[Saved data entries]
________

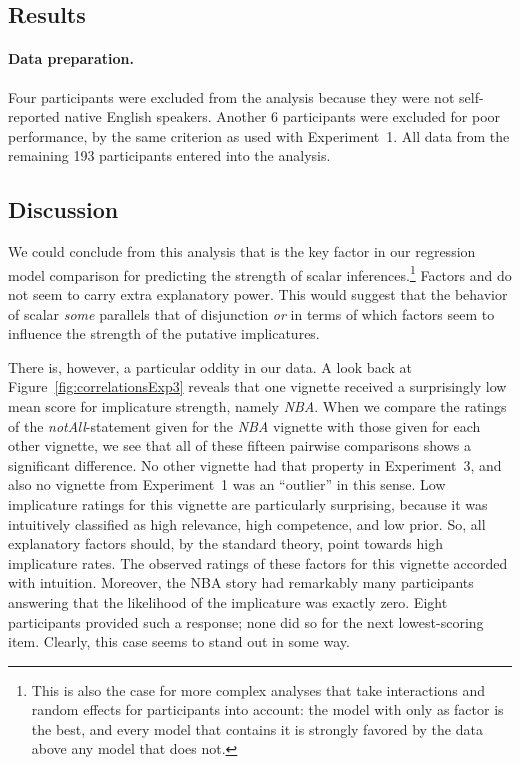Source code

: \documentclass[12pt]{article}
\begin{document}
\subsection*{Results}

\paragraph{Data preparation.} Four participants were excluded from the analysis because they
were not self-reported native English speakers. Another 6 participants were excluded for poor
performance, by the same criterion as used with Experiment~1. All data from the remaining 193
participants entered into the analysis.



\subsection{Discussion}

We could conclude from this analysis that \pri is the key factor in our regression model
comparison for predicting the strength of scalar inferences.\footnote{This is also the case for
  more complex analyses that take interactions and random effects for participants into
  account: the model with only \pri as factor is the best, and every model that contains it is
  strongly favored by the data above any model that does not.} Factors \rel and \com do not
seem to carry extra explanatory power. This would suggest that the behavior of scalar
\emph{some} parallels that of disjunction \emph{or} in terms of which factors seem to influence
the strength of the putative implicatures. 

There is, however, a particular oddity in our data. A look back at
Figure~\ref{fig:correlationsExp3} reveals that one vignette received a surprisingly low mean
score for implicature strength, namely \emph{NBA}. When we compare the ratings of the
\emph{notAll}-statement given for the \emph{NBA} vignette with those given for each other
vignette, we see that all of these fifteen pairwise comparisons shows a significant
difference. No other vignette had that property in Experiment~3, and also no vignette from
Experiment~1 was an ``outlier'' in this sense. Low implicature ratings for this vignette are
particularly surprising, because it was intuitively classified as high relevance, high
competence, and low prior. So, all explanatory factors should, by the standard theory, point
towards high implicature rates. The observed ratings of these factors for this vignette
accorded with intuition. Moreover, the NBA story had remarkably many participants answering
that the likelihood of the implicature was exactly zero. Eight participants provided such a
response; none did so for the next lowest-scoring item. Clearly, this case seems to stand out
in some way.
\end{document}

________

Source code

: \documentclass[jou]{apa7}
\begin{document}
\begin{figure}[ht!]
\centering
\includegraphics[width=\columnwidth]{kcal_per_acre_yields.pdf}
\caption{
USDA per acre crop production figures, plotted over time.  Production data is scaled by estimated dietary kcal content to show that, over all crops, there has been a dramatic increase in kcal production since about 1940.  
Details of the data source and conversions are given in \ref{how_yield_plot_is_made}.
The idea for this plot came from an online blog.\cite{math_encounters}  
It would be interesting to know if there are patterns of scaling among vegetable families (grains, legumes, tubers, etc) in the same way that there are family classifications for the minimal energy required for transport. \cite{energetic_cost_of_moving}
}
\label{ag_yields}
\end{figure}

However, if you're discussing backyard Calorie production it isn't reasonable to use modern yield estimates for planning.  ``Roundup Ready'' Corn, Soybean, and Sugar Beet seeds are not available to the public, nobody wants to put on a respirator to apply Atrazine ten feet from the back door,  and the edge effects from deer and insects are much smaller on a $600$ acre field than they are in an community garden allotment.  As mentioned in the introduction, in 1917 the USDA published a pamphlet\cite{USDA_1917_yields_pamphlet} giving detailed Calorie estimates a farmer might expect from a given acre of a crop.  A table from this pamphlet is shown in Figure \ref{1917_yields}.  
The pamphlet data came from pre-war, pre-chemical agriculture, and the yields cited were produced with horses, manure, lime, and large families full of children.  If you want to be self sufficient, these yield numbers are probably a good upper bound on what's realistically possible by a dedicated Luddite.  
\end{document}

________

Go to the line with "strongly favored by" in the entries above and repeat every line from there through the line with "difference. No other", exactly and with no other text.

RESULT FOR THIS EXERCISE ->
  strongly favored by the data above any model that does not.} Factors \rel and \com do not
seem to carry extra explanatory power. This would suggest that the behavior of scalar
\emph{some} parallels that of disjunction \emph{or} in terms of which factors seem to influence
the strength of the putative implicatures. 

There is, however, a particular oddity in our data. A look back at
Figure~\ref{fig:correlationsExp3} reveals that one vignette received a surprisingly low mean
score for implicature strength, namely \emph{NBA}. When we compare the ratings of the
\emph{notAll}-statement given for the \emph{NBA} vignette with those given for each other
vignette, we see that all of these fifteen pairwise comparisons shows a significant
difference. No other vignette had that property in Experiment~3, and also no vignette from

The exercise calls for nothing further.